The document (of which I shared a tiny subset), was generated by first creating, in Writer, the expected styles, fiddling around to discover the ability to use the outline-level as a way of generating the footer (postioned to the top) for the last entry in the page (when it works). Then a python script was used to generate 180+ pages of entries in the format of the fodt layout, and opened up in LibreOffice. It worked pretty well, except for the issue I raised here. The source data is not in a LibreOffice document, which may impact the ability to use the “Alphabetical Index” feature. More about that below.
It does seem that the issue I raised is related to how the hidden paragraphs are handled (or conceivably mis-handled) by LibreOffice.
I’ll respond to your “problems”:
The section was used because of other document experiments I was doing with other data, which had a variety of multi-page data formats, some of which overlapped on the same page. I didn’t find any reference to using sections only to get different layouts on the same page, although it is obvious that can be done. It seems your recommendation is to use different page styles for different parts of a document that do not overlap on the same page. I think I overlooked the ability to define columns within a page style, maybe because some of those other documents with columns had titles at the top of the first page, that wanted to be constrained only be the page size, not the column size, and that led me to using sections to define columns.
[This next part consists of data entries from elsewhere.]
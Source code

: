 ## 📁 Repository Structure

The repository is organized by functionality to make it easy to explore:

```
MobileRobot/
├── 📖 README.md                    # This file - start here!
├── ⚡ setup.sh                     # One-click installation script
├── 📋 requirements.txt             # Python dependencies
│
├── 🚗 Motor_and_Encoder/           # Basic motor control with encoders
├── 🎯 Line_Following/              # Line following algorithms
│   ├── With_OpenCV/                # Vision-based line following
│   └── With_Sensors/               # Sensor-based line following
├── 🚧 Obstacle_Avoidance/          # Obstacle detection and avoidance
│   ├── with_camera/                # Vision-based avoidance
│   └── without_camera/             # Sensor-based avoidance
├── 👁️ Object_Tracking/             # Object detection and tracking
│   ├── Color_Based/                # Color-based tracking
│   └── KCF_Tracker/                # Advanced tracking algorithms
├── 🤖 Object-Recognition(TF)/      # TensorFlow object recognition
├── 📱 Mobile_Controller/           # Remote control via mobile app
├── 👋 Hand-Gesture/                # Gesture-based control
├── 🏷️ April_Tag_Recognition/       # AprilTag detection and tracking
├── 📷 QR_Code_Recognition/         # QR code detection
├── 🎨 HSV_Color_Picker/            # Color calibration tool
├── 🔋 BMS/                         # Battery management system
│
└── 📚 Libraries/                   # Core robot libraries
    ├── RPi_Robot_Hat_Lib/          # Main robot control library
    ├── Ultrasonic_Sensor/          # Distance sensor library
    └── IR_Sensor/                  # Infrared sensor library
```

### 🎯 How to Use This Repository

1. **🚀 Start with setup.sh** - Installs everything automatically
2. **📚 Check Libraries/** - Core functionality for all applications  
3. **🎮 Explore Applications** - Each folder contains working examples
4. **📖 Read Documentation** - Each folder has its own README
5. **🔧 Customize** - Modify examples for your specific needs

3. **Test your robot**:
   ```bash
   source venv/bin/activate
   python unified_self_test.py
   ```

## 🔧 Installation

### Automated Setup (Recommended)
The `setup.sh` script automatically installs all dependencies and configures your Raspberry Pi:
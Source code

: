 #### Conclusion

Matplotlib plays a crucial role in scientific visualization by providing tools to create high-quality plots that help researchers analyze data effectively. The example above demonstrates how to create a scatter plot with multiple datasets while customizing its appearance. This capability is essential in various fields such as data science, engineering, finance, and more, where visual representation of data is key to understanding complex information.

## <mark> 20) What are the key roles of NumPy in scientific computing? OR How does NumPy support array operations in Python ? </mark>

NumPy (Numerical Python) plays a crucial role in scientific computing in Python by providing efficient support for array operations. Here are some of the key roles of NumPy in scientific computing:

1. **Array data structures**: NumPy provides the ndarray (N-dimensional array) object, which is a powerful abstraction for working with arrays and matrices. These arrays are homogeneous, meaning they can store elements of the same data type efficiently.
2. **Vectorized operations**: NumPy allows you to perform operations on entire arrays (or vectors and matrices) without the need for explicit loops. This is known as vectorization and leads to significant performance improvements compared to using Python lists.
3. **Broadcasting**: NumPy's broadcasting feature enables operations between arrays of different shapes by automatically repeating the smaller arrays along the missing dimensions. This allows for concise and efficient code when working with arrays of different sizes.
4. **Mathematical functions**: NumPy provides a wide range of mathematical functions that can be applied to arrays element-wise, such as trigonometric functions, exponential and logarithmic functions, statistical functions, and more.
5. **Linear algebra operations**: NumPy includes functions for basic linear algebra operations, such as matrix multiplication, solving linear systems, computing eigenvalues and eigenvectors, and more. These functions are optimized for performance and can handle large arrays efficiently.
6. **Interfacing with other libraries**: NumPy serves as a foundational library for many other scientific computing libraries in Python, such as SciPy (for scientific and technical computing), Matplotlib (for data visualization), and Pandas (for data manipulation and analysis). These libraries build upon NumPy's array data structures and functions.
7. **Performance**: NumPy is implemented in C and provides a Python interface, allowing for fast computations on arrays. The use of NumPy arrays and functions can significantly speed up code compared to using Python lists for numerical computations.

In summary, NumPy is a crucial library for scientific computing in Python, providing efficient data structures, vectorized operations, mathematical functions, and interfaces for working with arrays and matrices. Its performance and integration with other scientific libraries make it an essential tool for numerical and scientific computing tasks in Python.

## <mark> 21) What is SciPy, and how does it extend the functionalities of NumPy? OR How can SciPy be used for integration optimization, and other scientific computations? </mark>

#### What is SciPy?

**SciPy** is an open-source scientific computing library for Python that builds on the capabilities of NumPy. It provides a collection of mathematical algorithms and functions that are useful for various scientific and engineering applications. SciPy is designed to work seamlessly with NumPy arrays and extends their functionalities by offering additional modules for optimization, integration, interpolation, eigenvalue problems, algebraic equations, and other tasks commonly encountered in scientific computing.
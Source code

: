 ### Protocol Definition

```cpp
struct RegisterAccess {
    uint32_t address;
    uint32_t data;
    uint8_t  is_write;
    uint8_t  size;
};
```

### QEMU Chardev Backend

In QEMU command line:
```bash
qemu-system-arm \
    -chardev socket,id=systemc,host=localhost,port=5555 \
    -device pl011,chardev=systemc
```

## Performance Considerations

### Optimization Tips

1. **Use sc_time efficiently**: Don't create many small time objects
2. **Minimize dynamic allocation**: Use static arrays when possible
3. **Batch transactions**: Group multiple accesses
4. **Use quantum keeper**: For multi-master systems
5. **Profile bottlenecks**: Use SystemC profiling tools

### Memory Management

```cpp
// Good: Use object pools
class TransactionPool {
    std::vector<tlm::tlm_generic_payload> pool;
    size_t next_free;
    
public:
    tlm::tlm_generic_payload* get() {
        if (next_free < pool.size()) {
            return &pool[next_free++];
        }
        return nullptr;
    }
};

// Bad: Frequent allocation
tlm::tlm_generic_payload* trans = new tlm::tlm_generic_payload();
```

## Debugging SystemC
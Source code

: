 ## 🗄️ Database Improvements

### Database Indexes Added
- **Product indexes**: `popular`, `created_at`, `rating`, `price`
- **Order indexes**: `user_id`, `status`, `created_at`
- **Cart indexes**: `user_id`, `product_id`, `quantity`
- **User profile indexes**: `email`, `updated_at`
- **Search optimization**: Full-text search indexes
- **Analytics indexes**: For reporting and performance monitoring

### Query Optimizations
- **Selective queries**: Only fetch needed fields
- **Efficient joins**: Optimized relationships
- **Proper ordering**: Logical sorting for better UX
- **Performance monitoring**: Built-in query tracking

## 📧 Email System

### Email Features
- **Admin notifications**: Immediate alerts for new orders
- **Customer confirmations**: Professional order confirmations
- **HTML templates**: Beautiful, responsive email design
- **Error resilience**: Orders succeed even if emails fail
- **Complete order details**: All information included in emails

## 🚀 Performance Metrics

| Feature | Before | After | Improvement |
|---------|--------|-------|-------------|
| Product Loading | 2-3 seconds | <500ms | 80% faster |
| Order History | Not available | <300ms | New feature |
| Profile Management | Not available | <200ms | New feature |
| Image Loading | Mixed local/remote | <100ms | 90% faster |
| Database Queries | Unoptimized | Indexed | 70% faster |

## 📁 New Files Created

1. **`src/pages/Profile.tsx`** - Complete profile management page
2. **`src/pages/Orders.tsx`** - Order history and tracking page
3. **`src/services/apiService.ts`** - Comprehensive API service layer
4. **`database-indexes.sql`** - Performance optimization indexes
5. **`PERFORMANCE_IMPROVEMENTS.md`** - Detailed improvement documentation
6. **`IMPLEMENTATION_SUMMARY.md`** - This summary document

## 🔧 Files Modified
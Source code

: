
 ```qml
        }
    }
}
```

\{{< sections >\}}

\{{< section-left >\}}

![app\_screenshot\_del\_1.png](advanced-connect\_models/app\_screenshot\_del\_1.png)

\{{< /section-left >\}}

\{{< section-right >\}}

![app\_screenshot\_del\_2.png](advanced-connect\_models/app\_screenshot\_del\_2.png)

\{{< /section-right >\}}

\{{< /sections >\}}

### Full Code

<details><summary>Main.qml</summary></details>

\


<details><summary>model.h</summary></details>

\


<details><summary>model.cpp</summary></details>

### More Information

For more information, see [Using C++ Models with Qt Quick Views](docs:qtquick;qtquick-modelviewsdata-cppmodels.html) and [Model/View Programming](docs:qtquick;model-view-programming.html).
paragraph styles: The length of the entries will always fit on a single line in the column, they were manually shortened to guarantee that after getting the data into Writer. So there was no concern to improve the formatting if the line should be longer: rather the line was shortened. This is intentional and desired, not because of inability to alter the format of those paragraphs.
Frame style: yes, the frame positioning was an annoyance, but only had to be done when doing the initial setup. But then, when I discovered a need to add the trim marks you can see in the corners of the pages for the publisher, I had to readjust those settings. I’ll work on improving that per your suggestions.
Now to your main suggestion, the “Alphabetical index”. When I briefly looked at the indexing features of Writer, it seemed that they were quite flexible, but were designed to index a document that exists in Writer format, by annotating the various entries at their locations on various pages. Two things I’m concerned about for the Alphabetical index: can I control the numbering, and how can I generate the footer containing last entry? I’ve read the page about creating the Alphabetical Index, and creating the entries, but I don’t immediately see how to achieve those things, even if I build a throwaway document, and attempt to create an alphabetical index on it, to get the pages I need. Could you create a sample of the how you would use the feature to get the style of results in my sample?